Directions for this task: Tally the lines of the data that include the word "PHPVar". Only the number is to be returned.

Extracted information:
%%

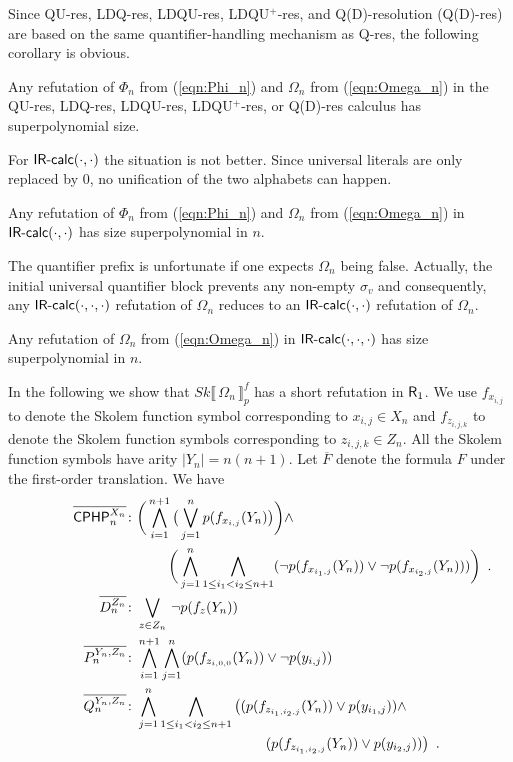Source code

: \documentclass{llncs}
\newcommand{\qres}{\mbox{\sf Q-res}}
\newcommand{\qures}{\mbox{\sf QU-res}}
\newcommand{\qdres}{\mbox{\sf Q(D)-res}}
\newcommand{\ldqres}{\mbox{\sf LDQ-res}}
\newcommand{\ldqures}{\mbox{\sf LDQU-res}}
\newcommand{\ldqupres}{\mbox{\sf LDQU{}$^+$-res}}
\newcommand{\Rfo}{$\mbox{\sf R}_1$}
\newcommand{\IRcalcPM}[2]{$\mbox{\sf IR-calc}(#1,#2)$}
\newcommand{\IRcalcPMSubst}[3]{$\mbox{\sf IR-calc}(#1,#2,#3)$}
\newcommand{\SkQBFtoPL}[3]{\mathit{Sk}\llbracket\,#1\,\rrbracket_{#2}^{#3}}
\newcommand{\PHPText}{CPHP}
\newcommand{\PHPVar}[2]{\mbox{$\mathsf{\PHPText}_{#1}^{#2}$}}
\begin{document}
Since \qures, \ldqres, \ldqures, \ldqupres, and Q(D)-resolution
(\qdres) \cite{SlivovskySzeider-SAT14} are based on the same
quantifier-handling mechanism as \qres, the following corollary is
obvious.

\begin{corollary}
Any refutation of $\Phi_n$ from (\ref{eqn:Phi_n}) and $\Omega_n$ from
(\ref{eqn:Omega_n}) in the \qures, \ldqres, \ldqures, \ldqupres, or
\qdres{} calculus has superpolynomial size. 
\end{corollary}
For \IRcalcPM{\cdot}{\cdot} the situation is not better. Since
universal literals are only replaced by $0$, no unification of the two
alphabets can happen.

\begin{proposition}
Any refutation of $\Phi_n$ from (\ref{eqn:Phi_n}) and $\Omega_n$ from
(\ref{eqn:Omega_n}) in \IRcalcPM{\cdot}{\cdot} has size superpolynomial in $n$.
\end{proposition}
The quantifier prefix is unfortunate if one expects $\Omega_n$ being
false. Actually, the initial universal quantifier block prevents any
non-empty $\sigma_v$ and consequently, any
\IRcalcPMSubst{\cdot}{\cdot}{\cdot} refutation of $\Omega_n$ reduces
to an \IRcalcPM{\cdot}{\cdot} refutation of $\Omega_n$.

\begin{proposition}
Any refutation of $\Omega_n$ from (\ref{eqn:Omega_n}) in
\IRcalcPMSubst{\cdot}{\cdot}{\cdot} has size superpolynomial in $n$.
\end{proposition}
In the following we show that 
$\SkQBFtoPL{\Omega_n}{p}{f}$ has a short refutation in \Rfo. We use
$f_{x_{i,j}}$ to denote the Skolem function symbol corresponding to
$x_{i,j} \in X_n$ and $f_{z_{i,j,k}}$ to denote the Skolem function
symbols corresponding to $z_{i,j,k}\in Z_n$. All the Skolem function
symbols have arity $|Y_n| = n(n+1)$.  Let $\overline{F}$ denote the
formula $F$ under the first-order translation.  We have
\begin{align*}
\overline{\PHPVar{n}{X_n}} &\colon 
  \bigg(\bigwedge_{i=1}^{n+1} \big(\bigvee_{j=1}^{n} 
  p(f_{x_{i,j}}(Y_n) \big)  \bigg)  \land \\
&  \qquad\quad
  \bigg(\bigwedge_{j=1}^{n} \bigwedge_{1\leq i_1<i_2\leq n+1} 
  (\neg p(f_{x_{i_1,j}}(Y_n)) \lor \neg p(f_{x_{i_2,j}}(Y_n)))\bigg)\enspace .
\\
\overline{D_n^{Z_n}} 
& \colon 
\bigvee_{z\in Z_n} \, \neg p(f_z(Y_n))
\\
\qquad\qquad 
\overline{P_n^{Y_n,Z_n}}
& \colon 
\bigwedge_{i=1}^{n+1} \bigwedge_{j=1}^{n} (p(f_{z_{i,0,0}}(Y_n)) \lor 
\neg p(y_{i,j}))
\\
\overline{Q_n^{Y_n,Z_n}}
& \colon 
\bigwedge_{j=1}^{n} \bigwedge_{1\leq i_1<i_2\leq n+1} 
\big((p(f_{z_{i_1,i_2,j}}(Y_n)) \lor p(y_{i_1,j})) \land \\
& \hspace*{10em}
  (p(f_{z_{i_1,i_2,j}}(Y_n)) \lor p(y_{i_2,j}))\big)\enspace .
\end{align*}
\end{document}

%%

Exercise response: 2